Sin da piccola, il gioco della sedia mi destava una certa dose di ansia. Per le fortunate persone che non lo conoscono, è una attività a eliminazione che anima le feste e le lezioni delle elementari. Ovvero, con la musica di sottofondo, un numero preciso di bambinə gira attorno a un numero inferiore di sedie – per esempio nove pargoli per otto sedute – e, quando la canzone si ferma, ciascunə bambinə doveva accaparrarsi una sedia. Ovviamente, chi rimaneva in piedi veniva eliminato dal gioco. Per niente stressante.

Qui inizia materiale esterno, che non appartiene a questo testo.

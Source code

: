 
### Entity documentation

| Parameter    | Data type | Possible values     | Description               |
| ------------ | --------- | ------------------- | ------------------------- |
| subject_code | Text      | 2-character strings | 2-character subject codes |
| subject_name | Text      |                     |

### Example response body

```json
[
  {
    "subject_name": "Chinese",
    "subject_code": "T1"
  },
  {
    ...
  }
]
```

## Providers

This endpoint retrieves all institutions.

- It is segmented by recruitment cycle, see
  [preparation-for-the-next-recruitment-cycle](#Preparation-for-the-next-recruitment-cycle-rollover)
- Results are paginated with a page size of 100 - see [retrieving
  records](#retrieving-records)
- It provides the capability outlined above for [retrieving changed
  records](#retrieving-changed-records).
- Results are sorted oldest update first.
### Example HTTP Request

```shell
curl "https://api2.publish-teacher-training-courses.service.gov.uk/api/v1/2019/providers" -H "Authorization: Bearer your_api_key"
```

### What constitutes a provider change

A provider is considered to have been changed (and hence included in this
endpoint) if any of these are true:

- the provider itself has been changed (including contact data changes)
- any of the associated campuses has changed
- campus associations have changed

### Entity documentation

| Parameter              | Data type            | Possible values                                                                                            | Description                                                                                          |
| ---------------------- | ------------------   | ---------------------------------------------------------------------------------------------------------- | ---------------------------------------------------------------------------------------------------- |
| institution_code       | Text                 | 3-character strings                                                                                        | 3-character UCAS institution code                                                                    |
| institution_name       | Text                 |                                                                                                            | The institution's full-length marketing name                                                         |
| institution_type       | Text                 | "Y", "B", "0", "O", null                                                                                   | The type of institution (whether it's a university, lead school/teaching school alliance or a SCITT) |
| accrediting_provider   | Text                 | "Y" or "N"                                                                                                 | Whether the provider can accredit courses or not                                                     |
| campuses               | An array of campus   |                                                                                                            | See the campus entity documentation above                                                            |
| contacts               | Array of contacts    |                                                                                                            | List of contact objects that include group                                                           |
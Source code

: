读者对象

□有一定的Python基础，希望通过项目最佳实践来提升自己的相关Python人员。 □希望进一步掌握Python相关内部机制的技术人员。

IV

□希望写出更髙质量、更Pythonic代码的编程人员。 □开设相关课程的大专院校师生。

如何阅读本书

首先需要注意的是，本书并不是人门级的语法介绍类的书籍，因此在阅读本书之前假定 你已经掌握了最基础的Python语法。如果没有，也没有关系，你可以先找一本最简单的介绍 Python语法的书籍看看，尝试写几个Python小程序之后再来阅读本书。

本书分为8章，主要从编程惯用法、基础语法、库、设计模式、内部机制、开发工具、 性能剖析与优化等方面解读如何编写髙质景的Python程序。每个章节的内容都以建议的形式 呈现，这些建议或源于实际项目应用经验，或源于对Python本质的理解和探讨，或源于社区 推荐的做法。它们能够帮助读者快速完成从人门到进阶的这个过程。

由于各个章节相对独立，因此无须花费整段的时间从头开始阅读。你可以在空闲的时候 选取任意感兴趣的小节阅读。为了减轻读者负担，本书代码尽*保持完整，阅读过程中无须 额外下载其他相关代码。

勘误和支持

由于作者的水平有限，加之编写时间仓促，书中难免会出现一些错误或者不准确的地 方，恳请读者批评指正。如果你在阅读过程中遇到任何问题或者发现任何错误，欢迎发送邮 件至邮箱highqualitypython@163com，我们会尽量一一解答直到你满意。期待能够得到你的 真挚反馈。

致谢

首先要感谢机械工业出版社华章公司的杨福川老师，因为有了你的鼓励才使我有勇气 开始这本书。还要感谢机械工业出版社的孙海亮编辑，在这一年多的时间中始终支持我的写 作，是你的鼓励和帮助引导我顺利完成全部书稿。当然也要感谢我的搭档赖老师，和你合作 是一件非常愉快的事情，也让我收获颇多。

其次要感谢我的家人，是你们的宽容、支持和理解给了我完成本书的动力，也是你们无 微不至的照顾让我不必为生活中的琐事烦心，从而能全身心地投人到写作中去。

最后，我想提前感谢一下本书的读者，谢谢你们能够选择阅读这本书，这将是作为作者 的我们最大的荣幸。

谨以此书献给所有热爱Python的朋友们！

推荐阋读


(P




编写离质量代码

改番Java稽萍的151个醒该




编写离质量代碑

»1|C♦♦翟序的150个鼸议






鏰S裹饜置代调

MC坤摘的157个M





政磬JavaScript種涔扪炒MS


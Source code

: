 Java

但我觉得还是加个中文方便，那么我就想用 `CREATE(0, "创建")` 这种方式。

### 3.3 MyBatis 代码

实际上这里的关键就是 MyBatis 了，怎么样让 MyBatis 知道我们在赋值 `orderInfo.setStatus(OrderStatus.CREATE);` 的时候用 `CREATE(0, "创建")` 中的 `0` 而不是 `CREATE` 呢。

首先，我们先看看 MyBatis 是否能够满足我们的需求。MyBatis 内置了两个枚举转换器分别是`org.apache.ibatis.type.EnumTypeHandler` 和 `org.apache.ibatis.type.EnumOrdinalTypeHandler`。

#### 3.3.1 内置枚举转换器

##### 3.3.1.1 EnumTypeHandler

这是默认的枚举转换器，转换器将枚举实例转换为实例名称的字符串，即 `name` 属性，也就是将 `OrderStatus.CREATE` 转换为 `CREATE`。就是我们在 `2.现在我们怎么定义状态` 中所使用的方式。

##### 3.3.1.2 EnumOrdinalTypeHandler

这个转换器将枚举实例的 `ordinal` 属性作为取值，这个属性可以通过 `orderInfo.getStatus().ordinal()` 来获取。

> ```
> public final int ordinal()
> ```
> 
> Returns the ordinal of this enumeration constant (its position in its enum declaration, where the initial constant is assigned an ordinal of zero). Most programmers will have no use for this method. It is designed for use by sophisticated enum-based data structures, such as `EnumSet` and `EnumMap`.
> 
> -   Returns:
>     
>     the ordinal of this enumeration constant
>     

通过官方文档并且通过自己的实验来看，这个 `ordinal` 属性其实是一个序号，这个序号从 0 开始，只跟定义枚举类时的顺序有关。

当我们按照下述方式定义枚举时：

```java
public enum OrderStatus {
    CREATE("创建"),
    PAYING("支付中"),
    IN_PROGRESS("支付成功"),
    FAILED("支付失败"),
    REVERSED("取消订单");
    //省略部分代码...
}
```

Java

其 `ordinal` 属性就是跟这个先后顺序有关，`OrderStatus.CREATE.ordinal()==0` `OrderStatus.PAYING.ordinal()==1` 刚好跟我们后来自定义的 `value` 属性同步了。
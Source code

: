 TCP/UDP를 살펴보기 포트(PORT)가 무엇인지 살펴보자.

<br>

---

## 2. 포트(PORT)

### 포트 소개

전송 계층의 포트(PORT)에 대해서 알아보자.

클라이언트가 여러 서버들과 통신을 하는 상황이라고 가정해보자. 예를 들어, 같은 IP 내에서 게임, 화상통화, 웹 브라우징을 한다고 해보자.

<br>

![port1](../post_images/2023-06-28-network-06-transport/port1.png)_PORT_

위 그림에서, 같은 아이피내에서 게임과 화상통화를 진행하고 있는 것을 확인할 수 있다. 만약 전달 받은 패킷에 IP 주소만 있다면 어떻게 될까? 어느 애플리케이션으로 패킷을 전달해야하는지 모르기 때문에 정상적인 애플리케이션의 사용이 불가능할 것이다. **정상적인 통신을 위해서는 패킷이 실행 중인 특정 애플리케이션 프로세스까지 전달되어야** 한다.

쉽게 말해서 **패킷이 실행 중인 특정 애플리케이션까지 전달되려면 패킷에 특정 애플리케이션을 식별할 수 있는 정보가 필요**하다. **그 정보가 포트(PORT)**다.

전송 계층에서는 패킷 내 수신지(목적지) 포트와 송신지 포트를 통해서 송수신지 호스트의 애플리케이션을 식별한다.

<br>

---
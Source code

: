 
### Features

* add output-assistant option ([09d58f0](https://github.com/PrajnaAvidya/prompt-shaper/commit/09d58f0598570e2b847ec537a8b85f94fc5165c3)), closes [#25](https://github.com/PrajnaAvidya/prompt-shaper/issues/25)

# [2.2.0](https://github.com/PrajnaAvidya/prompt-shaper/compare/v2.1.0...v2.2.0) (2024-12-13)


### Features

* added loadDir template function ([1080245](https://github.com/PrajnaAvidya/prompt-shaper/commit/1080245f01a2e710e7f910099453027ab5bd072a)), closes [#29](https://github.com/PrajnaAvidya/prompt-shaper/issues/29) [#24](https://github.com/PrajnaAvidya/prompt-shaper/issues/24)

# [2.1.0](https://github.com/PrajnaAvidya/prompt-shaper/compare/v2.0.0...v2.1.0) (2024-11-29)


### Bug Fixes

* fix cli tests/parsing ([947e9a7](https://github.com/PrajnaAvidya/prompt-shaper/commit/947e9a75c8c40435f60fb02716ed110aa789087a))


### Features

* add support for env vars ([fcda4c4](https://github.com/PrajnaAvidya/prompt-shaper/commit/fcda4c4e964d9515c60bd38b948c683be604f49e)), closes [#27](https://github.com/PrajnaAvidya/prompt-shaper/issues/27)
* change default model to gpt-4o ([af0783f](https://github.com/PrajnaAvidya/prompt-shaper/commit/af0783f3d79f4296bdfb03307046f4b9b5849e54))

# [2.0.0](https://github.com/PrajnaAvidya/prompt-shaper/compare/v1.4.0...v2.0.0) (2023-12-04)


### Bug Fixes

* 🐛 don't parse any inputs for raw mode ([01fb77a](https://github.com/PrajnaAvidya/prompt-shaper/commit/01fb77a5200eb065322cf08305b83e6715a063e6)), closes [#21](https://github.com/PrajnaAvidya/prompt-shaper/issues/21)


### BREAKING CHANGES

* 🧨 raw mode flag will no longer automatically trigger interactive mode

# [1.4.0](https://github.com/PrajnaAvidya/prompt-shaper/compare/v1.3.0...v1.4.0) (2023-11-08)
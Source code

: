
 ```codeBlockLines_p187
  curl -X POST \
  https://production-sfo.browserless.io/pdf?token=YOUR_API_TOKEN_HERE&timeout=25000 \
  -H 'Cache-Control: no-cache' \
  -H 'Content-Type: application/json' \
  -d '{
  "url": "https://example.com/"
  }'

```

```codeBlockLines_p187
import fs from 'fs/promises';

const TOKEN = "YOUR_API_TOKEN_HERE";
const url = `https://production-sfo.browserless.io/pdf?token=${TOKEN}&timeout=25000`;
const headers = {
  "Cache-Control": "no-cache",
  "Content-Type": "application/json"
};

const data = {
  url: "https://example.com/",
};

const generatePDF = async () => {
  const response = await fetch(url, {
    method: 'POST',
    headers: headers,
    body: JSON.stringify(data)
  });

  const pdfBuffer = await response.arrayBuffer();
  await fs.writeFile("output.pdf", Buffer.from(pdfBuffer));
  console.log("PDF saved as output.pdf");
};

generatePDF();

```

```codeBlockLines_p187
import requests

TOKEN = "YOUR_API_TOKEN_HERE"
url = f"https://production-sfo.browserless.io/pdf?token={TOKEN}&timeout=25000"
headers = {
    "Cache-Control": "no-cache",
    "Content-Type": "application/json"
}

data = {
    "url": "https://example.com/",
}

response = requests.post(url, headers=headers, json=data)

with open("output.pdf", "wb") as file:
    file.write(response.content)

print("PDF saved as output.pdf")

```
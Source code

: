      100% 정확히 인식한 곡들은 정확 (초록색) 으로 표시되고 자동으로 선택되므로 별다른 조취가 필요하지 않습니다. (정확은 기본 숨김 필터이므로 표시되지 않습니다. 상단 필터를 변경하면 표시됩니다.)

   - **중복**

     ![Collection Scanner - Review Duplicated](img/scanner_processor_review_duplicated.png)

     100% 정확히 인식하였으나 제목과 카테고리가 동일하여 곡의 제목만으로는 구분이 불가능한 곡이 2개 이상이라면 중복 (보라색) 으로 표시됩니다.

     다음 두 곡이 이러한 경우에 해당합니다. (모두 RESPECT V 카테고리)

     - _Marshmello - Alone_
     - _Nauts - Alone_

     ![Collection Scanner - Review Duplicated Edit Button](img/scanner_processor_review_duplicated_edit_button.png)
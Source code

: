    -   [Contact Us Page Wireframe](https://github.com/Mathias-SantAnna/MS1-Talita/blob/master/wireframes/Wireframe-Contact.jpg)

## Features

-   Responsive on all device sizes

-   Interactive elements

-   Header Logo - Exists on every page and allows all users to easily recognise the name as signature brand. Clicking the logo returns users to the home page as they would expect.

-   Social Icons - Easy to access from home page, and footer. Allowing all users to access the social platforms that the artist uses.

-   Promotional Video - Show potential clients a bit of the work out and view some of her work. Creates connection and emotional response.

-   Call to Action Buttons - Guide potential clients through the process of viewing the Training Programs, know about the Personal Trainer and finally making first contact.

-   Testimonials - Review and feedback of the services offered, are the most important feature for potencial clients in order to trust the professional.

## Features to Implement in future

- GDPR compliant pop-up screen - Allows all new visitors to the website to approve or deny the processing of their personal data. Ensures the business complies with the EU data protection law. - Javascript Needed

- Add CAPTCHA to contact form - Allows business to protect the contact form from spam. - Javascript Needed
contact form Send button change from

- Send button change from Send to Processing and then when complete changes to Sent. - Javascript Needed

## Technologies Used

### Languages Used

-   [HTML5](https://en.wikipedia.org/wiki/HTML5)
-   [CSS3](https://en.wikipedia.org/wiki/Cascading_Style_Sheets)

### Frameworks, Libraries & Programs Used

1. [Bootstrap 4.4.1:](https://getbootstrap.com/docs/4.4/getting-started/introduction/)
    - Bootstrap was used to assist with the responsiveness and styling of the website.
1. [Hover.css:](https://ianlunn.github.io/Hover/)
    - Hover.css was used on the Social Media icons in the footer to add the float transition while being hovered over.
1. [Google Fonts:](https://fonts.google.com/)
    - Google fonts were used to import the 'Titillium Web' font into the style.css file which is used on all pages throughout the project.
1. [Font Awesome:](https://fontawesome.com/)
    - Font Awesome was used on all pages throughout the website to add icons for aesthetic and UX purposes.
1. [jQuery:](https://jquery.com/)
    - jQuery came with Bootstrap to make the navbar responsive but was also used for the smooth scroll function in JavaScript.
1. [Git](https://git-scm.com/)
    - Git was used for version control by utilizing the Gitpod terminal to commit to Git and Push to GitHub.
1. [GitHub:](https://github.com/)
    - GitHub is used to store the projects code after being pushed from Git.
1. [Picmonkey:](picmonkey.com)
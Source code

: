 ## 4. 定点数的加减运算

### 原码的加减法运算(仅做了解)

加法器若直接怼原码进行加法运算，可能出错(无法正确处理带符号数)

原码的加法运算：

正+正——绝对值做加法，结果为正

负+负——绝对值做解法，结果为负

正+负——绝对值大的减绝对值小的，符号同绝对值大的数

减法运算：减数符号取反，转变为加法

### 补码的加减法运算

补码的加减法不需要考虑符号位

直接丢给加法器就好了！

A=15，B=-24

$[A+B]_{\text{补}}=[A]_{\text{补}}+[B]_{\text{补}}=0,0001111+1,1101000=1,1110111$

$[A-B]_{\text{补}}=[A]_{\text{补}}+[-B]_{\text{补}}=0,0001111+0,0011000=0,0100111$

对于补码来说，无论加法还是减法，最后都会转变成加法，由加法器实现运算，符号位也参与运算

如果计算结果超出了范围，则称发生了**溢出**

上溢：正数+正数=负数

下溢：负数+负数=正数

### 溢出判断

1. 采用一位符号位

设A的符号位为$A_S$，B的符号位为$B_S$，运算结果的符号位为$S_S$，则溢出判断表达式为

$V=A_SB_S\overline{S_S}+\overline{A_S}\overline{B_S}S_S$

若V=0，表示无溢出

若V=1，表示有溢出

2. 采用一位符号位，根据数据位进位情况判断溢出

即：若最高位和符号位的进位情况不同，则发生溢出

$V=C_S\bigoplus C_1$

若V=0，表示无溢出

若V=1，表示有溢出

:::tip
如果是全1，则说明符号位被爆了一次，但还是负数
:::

Non vi dico se riuscivo ad arrivare in finale: una mini me, madida di sudore, con gli occhi di tuttə puntati su di me e lə miə avversariə, che fissava con astio quella vecchia sedia rotta e sgangherata (grazie scuola italiana per mettere a disposizione una seduta ergonomicamente perfetta, non ti dovevi scomodare). E così, sulle note di qualche canzone pop italiana dei primi anni 2000, il mio sedere finiva inesorabilmente e mestamente per terra, battuto non tanto dalla stazza più ingombrante del bambino di fronte a me, quanto dalla mia inattitudine a quella vita. Davvero dovevo togliere qualcosa a qualcuno per vincere? E poi, alla fine dei conti, cosa stava vincendo?

Dimagrisci!

E ora, facciamo un salto in avanti di circa vent’anni e arriviamo al 2023. Ad aprile, dopo un viaggio in California, sono tornata a casa mia, a Bologna. Nel giro di tre giorni, tre persone diverse mi hanno detto che ero dimagrita. Evidentemente le Americhe non mi avevano dato quanto promesso: dove erano finiti i grassi della mia cheesecake Oreo triplo strato? Dove li avevo messi i carboidrati del mio hamburger condito con otto salse, quattro pomodori e venticinque fette di cheddar? Dove avevo nascosto i venti litri di olio dei gamberetti fritti imbevuti nella salsa piccante con impanatura alla farina di cocco? Forse li avevo persi sull’aereo del ritorno. E le persone attorno a me non si sono risparmiate nel farmelo notare. “Sei dimagrita, stai bene”. Ma io esattamente cosa avrei dovuto rispondere? Il mio cervello femminista è andato in cortocircuito. Da una parte era stato bello, per un momento, avere l’approvazione generale per il mio corpo – nonostante questo poi abbia avuto una conseguenza negativa di cui magari sprloquieremo in un futuro articolo. Insomma, un motivo per essere gentile da brava bimba e ringraziare. Eppure, dall’altro lato, sentivo che non era un complimento e non avrei dovuto rispondere grazie. Il mio responso finale? Un sorriso abbozzato e una giustificazione “Sto facendo palestra…”.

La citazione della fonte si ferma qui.